=== Required work ===
Search for the word "novembre" in the entries. Each line that holds it should be copied.

[Extracted data Boundary: Start]

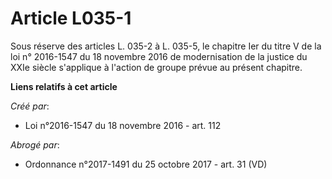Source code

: # Article L035-1

Sous réserve des articles L. 035-2 à L. 035-5, le chapitre Ier du titre V  de la loi n° 2016-1547 du 18 novembre 2016 de
modernisation de la  justice du XXIe siècle s'applique à l'action de groupe prévue au présent  chapitre.

**Liens relatifs à cet article**

_Créé par_:

  - Loi n°2016-1547 du 18 novembre 2016 - art. 112

_Abrogé par_:

  - Ordonnance n°2017-1491 du 25 octobre 2017 - art. 31 (VD)

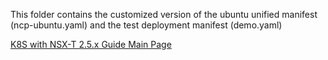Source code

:This folder contains the customized version of the ubuntu unified manifest  (ncp-ubuntu.yaml) and the test deployment manifest (demo.yaml)

[K8S with NSX-T 2.5.x Guide Main Page](https://github.com/dumlutimuralp/k8s-with-nsx-t-2.5.x)
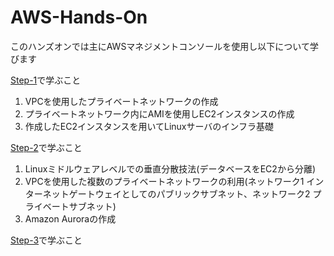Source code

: # AWS-Hands-On
このハンズオンでは主にAWSマネジメントコンソールを使用し以下について学びます

[Step-1](./Step-1.md)で学ぶこと

1. VPCを使用したプライベートネットワークの作成
2. プライベートネットワーク内にAMIを使用しEC2インスタンスの作成
3. 作成したEC2インスタンスを用いてLinuxサーバのインフラ基礎

[Step-2](./Step2.md)で学ぶこと

1. Linuxミドルウェアレベルでの垂直分散技法(データベースをEC2から分離)
2. VPCを使用した複数のプライベートネットワークの利用(ネットワーク1 インターネットゲートウェイとしてのパブリックサブネット、ネットワーク2 プライベートサブネット)
3. Amazon Auroraの作成

[Step-3](./Step3.md)で学ぶこと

[Extracted data Boundary: End]

=== Solution for this exercise ===
Sous réserve des articles L. 035-2 à L. 035-5, le chapitre Ier du titre V  de la loi n° 2016-1547 du 18 novembre 2016 de
  - Loi n°2016-1547 du 18 novembre 2016 - art. 112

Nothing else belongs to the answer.